- [WORK REQUIRED]
In full and exactly, reproduce the entries below, but omit the pictures.

- [DATA SECTION]
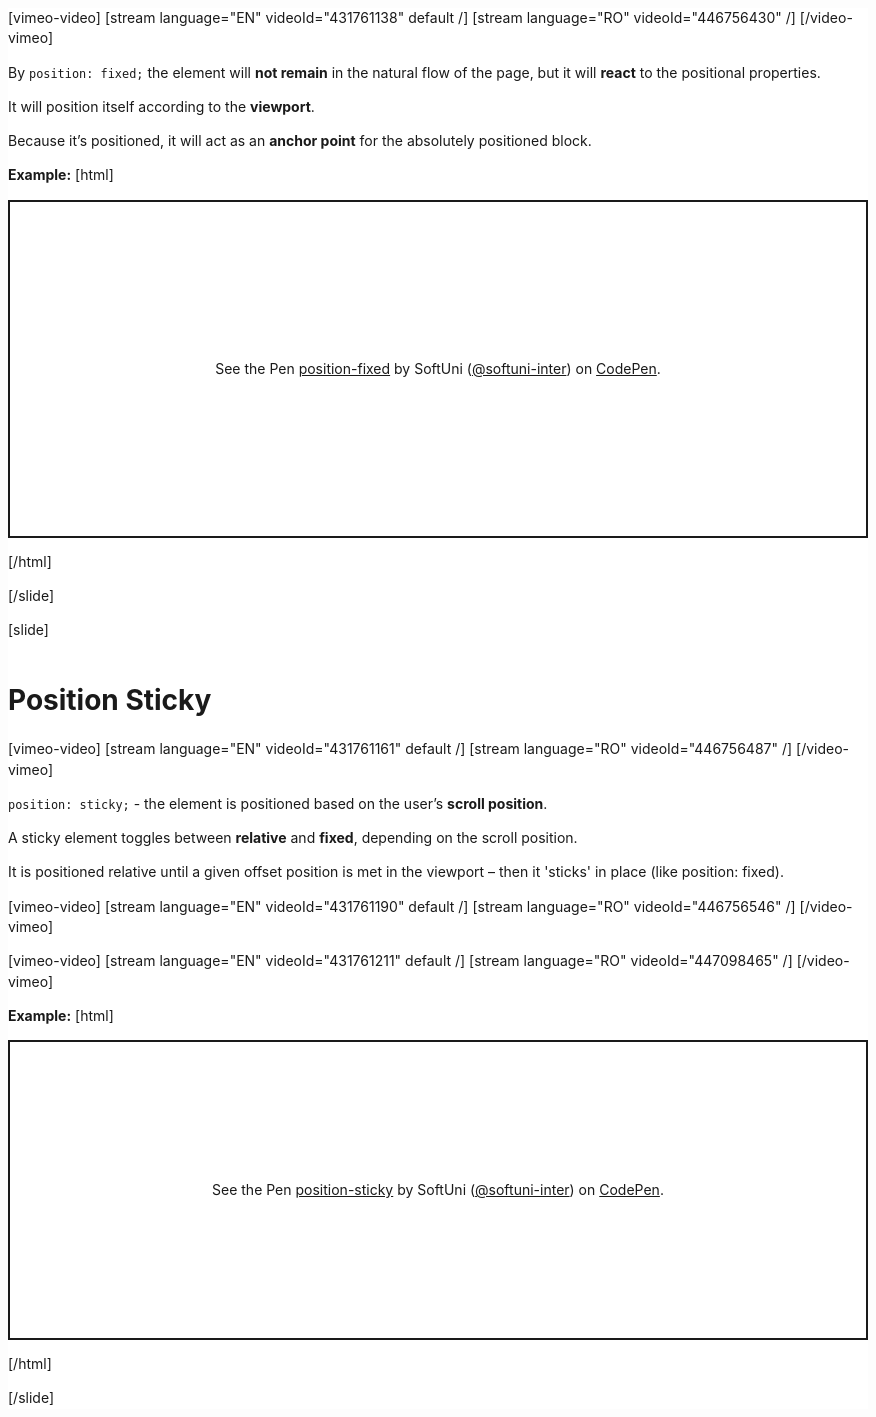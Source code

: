 [vimeo-video]
[stream language="EN" videoId="431761138" default /]
[stream language="RO" videoId="446756430" /]
[/video-vimeo]

By `position: fixed;` the element will **not remain** in the natural flow of the page, but it will **react** to the positional properties.

It will position itself according to the **viewport**.

Because it’s positioned, it will act as an **anchor point** for the absolutely positioned block.

**Example:**
[html]
<p class="codepen" data-height="338" data-theme-id="39135" data-default-tab="css,result" data-user="softuni-inter" data-slug-hash="wvKQPra" style="height: 338px; box-sizing: border-box; display: flex; align-items: center; justify-content: center; border: 2px solid; margin: 1em 0; padding: 1em;" data-pen-title="position-fixed">
  <span>See the Pen <a href="https://codepen.io/softuni-inter/pen/wvKQPra">
  position-fixed</a> by SoftUni (<a href="https://codepen.io/softuni-inter">@softuni-inter</a>)
  on <a href="https://codepen.io">CodePen</a>.</span>
</p>
<script async src="https://static.codepen.io/assets/embed/ei.js"></script>

[/html]

[/slide]

[slide]

# Position Sticky

[vimeo-video]
[stream language="EN" videoId="431761161" default /]
[stream language="RO" videoId="446756487" /]
[/video-vimeo]

`position: sticky;` - the element is positioned based on the user’s **scroll position**.

A sticky element toggles between **relative** and **fixed**, depending on the scroll position.

It is positioned relative until a given offset position is met in the viewport – then it 'sticks' in place (like position: fixed).

[vimeo-video]
[stream language="EN" videoId="431761190" default /]
[stream language="RO" videoId="446756546" /]
[/video-vimeo]

[vimeo-video]
[stream language="EN" videoId="431761211" default /]
[stream language="RO" videoId="447098465" /]
[/video-vimeo]

**Example:**
[html]
<p class="codepen" data-height="300" data-theme-id="39135" data-default-tab="result" data-user="softuni-inter" data-slug-hash="abvQVPa" style="height: 300px; box-sizing: border-box; display: flex; align-items: center; justify-content: center; border: 2px solid; margin: 1em 0; padding: 1em;" data-pen-title="position-sticky">
  <span>See the Pen <a href="https://codepen.io/softuni-inter/pen/abvQVPa">
  position-sticky</a> by SoftUni (<a href="https://codepen.io/softuni-inter">@softuni-inter</a>)
  on <a href="https://codepen.io">CodePen</a>.</span>
</p>
<script async src="https://static.codepen.io/assets/embed/ei.js"></script>

[/html]

[/slide]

- [ANSWER TO THE EXERCISE]
Source code

: [vimeo-video]
[stream language="EN" videoId="431761138" default /]
[stream language="RO" videoId="446756430" /]
[/video-vimeo]

By `position: fixed;` the element will **not remain** in the natural flow of the page, but it will **react** to the positional properties.

It will position itself according to the **viewport**.

Because it’s positioned, it will act as an **anchor point** for the absolutely positioned block.

**Example:**
[html]
<p class="codepen" data-height="338" data-theme-id="39135" data-default-tab="css,result" data-user="softuni-inter" data-slug-hash="wvKQPra" style="height: 338px; box-sizing: border-box; display: flex; align-items: center; justify-content: center; border: 2px solid; margin: 1em 0; padding: 1em;" data-pen-title="position-fixed">
  <span>See the Pen <a href="https://codepen.io/softuni-inter/pen/wvKQPra">
  position-fixed</a> by SoftUni (<a href="https://codepen.io/softuni-inter">@softuni-inter</a>)
  on <a href="https://codepen.io">CodePen</a>.</span>
</p>
<script async src="https://static.codepen.io/assets/embed/ei.js"></script>

[/html]

[/slide]

[slide]

# Position Sticky

[vimeo-video]
[stream language="EN" videoId="431761161" default /]
[stream language="RO" videoId="446756487" /]
[/video-vimeo]

`position: sticky;` - the element is positioned based on the user’s **scroll position**.

A sticky element toggles between **relative** and **fixed**, depending on the scroll position.

It is positioned relative until a given offset position is met in the viewport – then it 'sticks' in place (like position: fixed).

[vimeo-video]
[stream language="EN" videoId="431761190" default /]
[stream language="RO" videoId="446756546" /]
[/video-vimeo]

[vimeo-video]
[stream language="EN" videoId="431761211" default /]
[stream language="RO" videoId="447098465" /]
[/video-vimeo]

**Example:**
[html]
<p class="codepen" data-height="300" data-theme-id="39135" data-default-tab="result" data-user="softuni-inter" data-slug-hash="abvQVPa" style="height: 300px; box-sizing: border-box; display: flex; align-items: center; justify-content: center; border: 2px solid; margin: 1em 0; padding: 1em;" data-pen-title="position-sticky">
  <span>See the Pen <a href="https://codepen.io/softuni-inter/pen/abvQVPa">
  position-sticky</a> by SoftUni (<a href="https://codepen.io/softuni-inter">@softuni-inter</a>)
  on <a href="https://codepen.io">CodePen</a>.</span>
</p>
<script async src="https://static.codepen.io/assets/embed/ei.js"></script>

[/html]

[/slide]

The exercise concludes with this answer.